Au café des années bohèmes

Ce roman de Patrick Modiano, Dans le café de la jeunesse perdue, nous plonge dans une rêverie existentielle dont Paris est le décor magique.

Par Pascal Ferret

On croit avoir saisi l’essence des romans de Patrick Modiano en évoquant les airs de la nostalgie qui s’en dégagent, avec une atmosphère très particulière, à la fois nette et vaguement mélancolique, propice à la rêverie comme le sont certains lieux écartés qui « diffusent », et qu’on retrouve avec des variations depuis La place de l’étoile, premier ouvrage remontant à 1968, dans Villa tristeet Rue des boutiques obscures, notamment, et dans une vingtaine d’autres livres de la même eau claire-obscure, quelque part entre les ciels mouillés de Simenon et le pavé sec (comme le scotch) de Sagan, avec quelque chose de proustien dans le choix des noms et la musique des titres.

Dans le café de la jeunesse perdue en est un nouvel exemple, dont l’exergue parodiant les premiers vers de la Divine comédie de Dante est emprunté à Guy Debord : « A la moitié du chemin de la vraie vie, nous étions environnés d’une sombre mélancolie, qu’ont exprimée tant de mots railleurs et tristes, dans le café de la jeunesse perdue ».

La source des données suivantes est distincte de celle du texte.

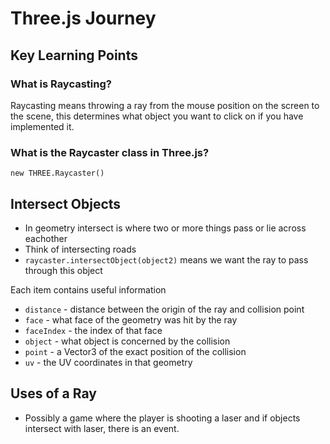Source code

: # Three.js Journey

## Key Learning Points 

### What is Raycasting?
Raycasting means throwing a ray from the mouse position on the screen to 
the scene, this determines what object you want to click on if you have implemented it. 

### What is the Raycaster class in Three.js?
`new THREE.Raycaster()`


## Intersect Objects
- In geometry intersect is where two or more things pass or lie across eachother 
- Think of intersecting roads 
- `raycaster.intersectObject(object2)` means we want the ray to pass through this object 

Each item contains useful information 
- `distance` - distance between the origin of the ray and collision point 
- `face` - what face of the geometry was hit by the ray 
- `faceIndex` - the index of that face 
- `object` - what object is concerned by the collision 
- `point` - a Vector3 of the exact position of the collision 
- `uv` - the UV coordinates in that geometry 

## Uses of a Ray 
- Possibly a game where the player is shooting a laser and if objects intersect with laser, there is an event. 
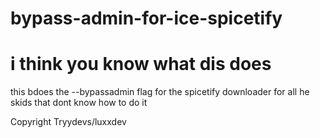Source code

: # bypass-admin-for-ice-spicetify


# i think you know what dis does
this bdoes the --bypassadmin flag for the spicetify downloader for all he skids that dont know how to do it

Copyright Tryydevs/luxxdev

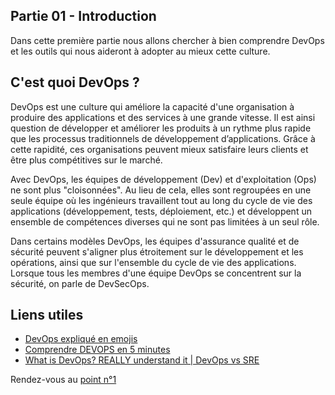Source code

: ## Partie 01 - Introduction

Dans cette première partie nous allons chercher à bien comprendre DevOps et les outils qui nous aideront à adopter au mieux cette culture.

## C'est quoi DevOps ? 

DevOps est une culture qui améliore la capacité d'une organisation à produire des applications et des services à une grande vitesse. Il est ainsi question de développer et améliorer les produits à un rythme plus rapide que les processus traditionnels de développement d’applications. Grâce à cette rapidité, ces organisations peuvent mieux satisfaire leurs clients et être plus compétitives sur le marché.

Avec DevOps, les équipes de développement (Dev) et d'exploitation (Ops) ne sont plus "cloisonnées". Au lieu de cela, elles sont regroupées en une seule équipe où les ingénieurs travaillent tout au long du cycle de vie des applications (développement, tests, déploiement, etc.) et développent un ensemble de compétences diverses qui ne sont pas limitées à un seul rôle.

Dans certains modèles DevOps, les équipes d'assurance qualité et de sécurité peuvent s'aligner plus étroitement sur le développement et les opérations, ainsi que sur l'ensemble du cycle de vie des applications. Lorsque tous les membres d'une équipe DevOps se concentrent sur la sécurité, on parle de DevSecOps.


## Liens utiles 

- [DevOps expliqué en emojis](https://www.youtube.com/watch?v=M6F6GWcGxLQ)
- [Comprendre DEVOPS en 5 minutes](https://www.youtube.com/watch?v=LYYeC5sgQos)
- [What is DevOps? REALLY understand it | DevOps vs SRE](https://www.youtube.com/watch?v=0yWAtQ6wYNM)

Rendez-vous au [point n°1](partie0101.md)
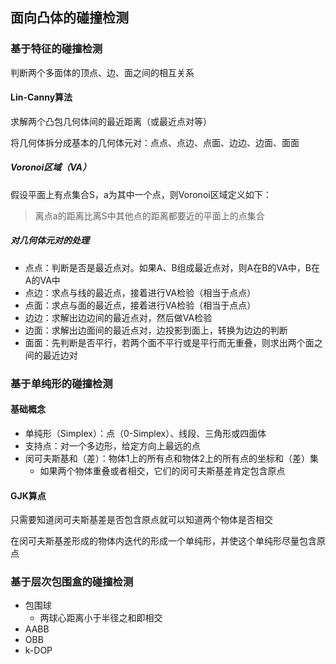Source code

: ## 面向凸体的碰撞检测

### 基于特征的碰撞检测

判断两个多面体的顶点、边、面之间的相互关系

#### Lin-Canny算法

求解两个凸包几何体间的最近距离（或最近点对等）

将几何体拆分成基本的几何体元对：点点、点边、点面、边边、边面、面面

##### Voronoi区域（VA）

假设平面上有点集合S，a为其中一个点，则Voronoi区域定义如下：

> 离点a的距离比离S中其他点的距离都要近的平面上的点集合

##### 对几何体元对的处理

- 点点：判断是否是最近点对。如果A、B组成最近点对，则A在B的VA中，B在A的VA中
- 点边：求点与线的最近点，接着进行VA检验（相当于点点）
- 点面：求点与面的最近点，接着进行VA检验（相当于点点）
- 边边：求解出边边间的最近点对，然后做VA检验
- 边面：求解出边面间的最近点对，边投影到面上，转换为边边的判断
- 面面：先判断是否平行，若两个面不平行或是平行而无重叠，则求出两个面之间的最近边对

### 基于单纯形的碰撞检测

#### 基础概念

- 单纯形（Simplex）：点（0-Simplex）、线段、三角形或四面体
- 支持点：对一个多边形，给定方向上最远的点
- 闵可夫斯基和（差）：物体1上的所有点和物体2上的所有点的坐标和（差）集
  - 如果两个物体重叠或者相交，它们的闵可夫斯基差肯定包含原点

#### GJK算点

只需要知道闵可夫斯基差是否包含原点就可以知道两个物体是否相交

在闵可夫斯基差形成的物体内迭代的形成一个单纯形，并使这个单纯形尽量包含原点

### 基于层次包围盒的碰撞检测

- 包围球
  - 两球心距离小于半径之和即相交
- AABB
- OBB
- k-DOP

Ladite mélancolie s’incarne ici dès l’apparition au Condé, café situé dans le quartier de l’Odéon, fermant tard et réunissant la clientèle « la plus étrange », d’une femme semblant « fuir quelque chose » et pénétrant toujours dans l’établissement par sa porte la plus étroite dite « la porte de l’ombre ». Le premier portrait de cette créature encore jeune, se tenant d’abord à l’écart puis se mêlant à la table la plus animée pour s’y taire ou lire Horizons perdus, bientôt surnommée Louki par la compagnie, se trouve esquissé par un étudiant de l’Ecole supérieure des Mines plus ou moins impatient de s’entendre recommander de s’en carapater sous peine d’assommante carrière, témoin réservé, voire timide, du petit théâtre bohème où se croisent des traîne-patins et des écrivains, tel le dramaturge Adamov au « regard de chien tragique », ce Bowing dit Le Capitaine qui tient un livre d’or de tous les déplacements de la clientèle, ou ce soi-disant « éditeur d’art » qui va le relayer dans l’office de la narration avec la précision maniaque d’un détective, ce qui lui va comme un gant puisque détective il est en effet, enquêtant sur la disparition d’une certaine Jacqueline Delanque, épouse d’un certain Choureau, enfuie de ce bref malentendu conjugal pour devenir Louki…

Comme le plus souvent chez Modiano, le semblant d’enquête policière en cache une autre, plus essentielle ou exactement : plus existentielle. Loin de s’en tenir à tel cliché de la nostalgie des sixties, style jeunesse « existentialiste » finissante, le roman nous entraîne ainsi, de la rive gauche « artiste », en d’autres lieux de solitude et de dèche moins décorative d’où viennent aussi bien Jacqueline, sa mère et sa camarade Jeannette Gaul dite Tête de mort et se roulant volontiers dans la « neige »…

N’en disons pas plus, car il faut laisser le lecteur « écouter » Modiano, entre Schubert et Tchékhov, avant la noire conclusion de ce livre doux et dur, fluide et poreux, dans lequel on entre par une porte sombre et qui nous laisse au seuil d’un « ailleurs » éperdu…

Patrick Modiano. Dans le café de la jeunesse perdue. Gallimard, 148p. 2007.